That’s awesome. Thank you. 

On Thu, Sep 3, 2020 at 12:31 AM Satish Patel <satish.txt@gmail.com> wrote:
Mohammed,



Dis-regard my earlier emails. i found senlin does auto-healing. you

need to create a health policy and attach it to your cluster.



Here is my policy I created to monitor nodes' heath and if for some

reason it dies or crashes, senlin will auto create that instance to

fulfill the need.



type: senlin.policy.health

version: 1.1

description: A policy for maintaining node health from a cluster.

properties:

  detection:

    # Number of seconds between two adjacent checking

    interval: 60



    detection_modes:

      # Type for health checking, valid values include:

      # NODE_STATUS_POLLING, NODE_STATUS_POLL_URL, LIFECYCLE_EVENTS

      - type: NODE_STATUS_POLLING



  recovery:

    # Action that can be retried on a failed node, will improve to

    # support multiple actions in the future. Valid values include:

    # REBOOT, REBUILD, RECREATE

    actions:

      - name: RECREATE





** Here is the POC



[root@os-infra-1-utility-container-e139058e ~]# nova list

+--------------------------------------+---------------+--------+------------+-------------+-------------------+

| ID                                   | Name          | Status | Task

State | Power State | Networks          |

+--------------------------------------+---------------+--------+------------+-------------+-------------------+

| 38ba7f7c-2f5f-4502-a5d0-6c4841d6d145 | cirros_server | ACTIVE | -

      | Running     | net1=192.168.1.26 |

| ba55deb6-9488-4455-a472-a0a957cb388a | cirros_server | ACTIVE | -

      | Running     | net1=192.168.1.14 |

+--------------------------------------+---------------+--------+------------+-------------+-------------------+



** Lets delete one of the nodes.



[root@os-infra-1-utility-container-e139058e ~]# nova delete

ba55deb6-9488-4455-a472-a0a957cb388a

Request to delete server ba55deb6-9488-4455-a472-a0a957cb388a has been accepted.

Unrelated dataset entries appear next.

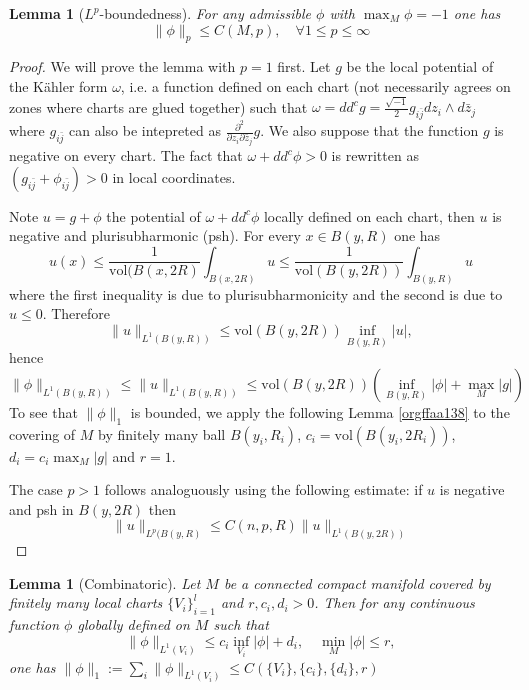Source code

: \documentclass[11pt]{article}
\newtheorem{lemma}[theorem]{Lemma}
\begin{document}
\begin{lemma}[$L^p$-boundedness]
For any admissible \(\phi\) with \(\max_M \phi = -1\) one has
\[
\| \phi\|_p\leq C(M,p),\quad \forall 1\leq p\leq\infty
\]
\end{lemma}

\begin{proof}
We will prove the lemma with \(p=1\) first. Let \(g\) be the local potential of the Kähler form
\(\omega\), i.e. a function defined on each chart (not necessarily agrees on zones where
charts are glued together) such that \(\omega = dd^c g = \frac{\sqrt{-1}}{2}g_{i\bar j}dz_i\wedge d\bar
z_j\) where \(g_{i\bar j}\) can also be intepreted as \(\frac{\partial^2}{\partial z_i \partial\bar z_j}
g\). We also suppose that the function \(g\) is negative on every chart. The fact that \(\omega +
dd^c\phi >0\) is rewritten as \((g_{i\bar j} + \phi_{i\bar j}) >0\) in local coordinates.

Note \(u=g + \phi\) the potential of \(\omega + dd^c\phi\) locally defined on each chart, then \(u\)
is negative and plurisubharmonic (psh). For every \(x\in B(y,R)\) one has
\[
u(x) \leq \frac{1}{\text{vol}(B(x,2R)}\int_{B(x,2R)} u \leq \frac{1}{\text{vol}(B(y,2R))}\int_{B(y,R)}u
\]
where the first inequality is due to plurisubharmonicity and the second is due to \(u\leq
0\). Therefore
\[
\| u\|_{L^1(B(y,R))} \leq \text{vol}(B(y,2R)) \inf_{B(y,R)} |u|,
\]
hence
\[
\|\phi\|_{L^1(B(y,R))} \leq \|u\|_{L^1(B(y,R))} \leq \text{vol}(B(y,2R)) (\inf_{B(y,R)} |\phi| + \max_M |g|)
\]
To see that \(\|\phi\|_1\) is bounded, we apply the following Lemma \ref{orgffaa138} to the covering of \(M\) by
finitely many ball \(B(y_i,R_i)\), \(c_i = \text{vol}(B(y_i,2R_i))\), \(d_i = c_i \max_M |g|\) and
\(r=1\).

The case \(p>1\) follows analoguously using the following estimate: if \(u\) is negative and psh in \(B(y,2R)\) then
\[
\|u \|_{L^{p}(B(y,R)} \leq C(n,p,R)\|u\|_{L^1(B(y,2R))}
\]
\end{proof}

\begin{lemma}[Combinatoric]
\label{lem:combinatoire}
\label{orgffaa138}
Let \(M\) be a connected compact manifold covered by finitely many local charts \(\{V_i\}_{i=1}^{l}\) and
\(r, c_i, d_i>0\). Then for any continuous function \(\phi\) globally
defined on \(M\) such that
\[
\|\phi\|_{L^1(V_i)} \leq c_i \inf_{V_i} |\phi| + d_i,\quad \min_M |\phi| \leq r,
\]
one has \(\|\phi\|_1:= \sum_i \|\phi\|_{L^1(V_i)}\leq C(\{V_i\},\{c_i\}, \{d_i\}, r)\)
\end{lemma}
\end{document}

** After a few min i can see RECOVERING nodes.



[root@os-infra-1-utility-container-e139058e ~]# openstack cluster node list

+----------+---------------+-------+------------+------------+-------------+--------------+----------------------+----------------------+---------+

| id       | name          | index | status     | cluster_id |

physical_id | profile_name | created_at           | updated_at

  | tainted |

+----------+---------------+-------+------------+------------+-------------+--------------+----------------------+----------------------+---------+

| d4a8f219 | node-YPsjB6bV |     6 | RECOVERING | 091fbd52   |

ba55deb6    | myserver     | 2020-09-02T21:01:47Z |

2020-09-03T04:01:58Z | False   |

| bc50c0b9 | node-hoiHkRcS |     7 | ACTIVE     | 091fbd52   |

38ba7f7c    | myserver     | 2020-09-03T03:40:29Z |

2020-09-03T03:57:58Z | False   |

+----------+---------------+-------+------------+------------+-------------+--------------+----------------------+----------------------+---------+



** Finally it's up and running with a new ip address.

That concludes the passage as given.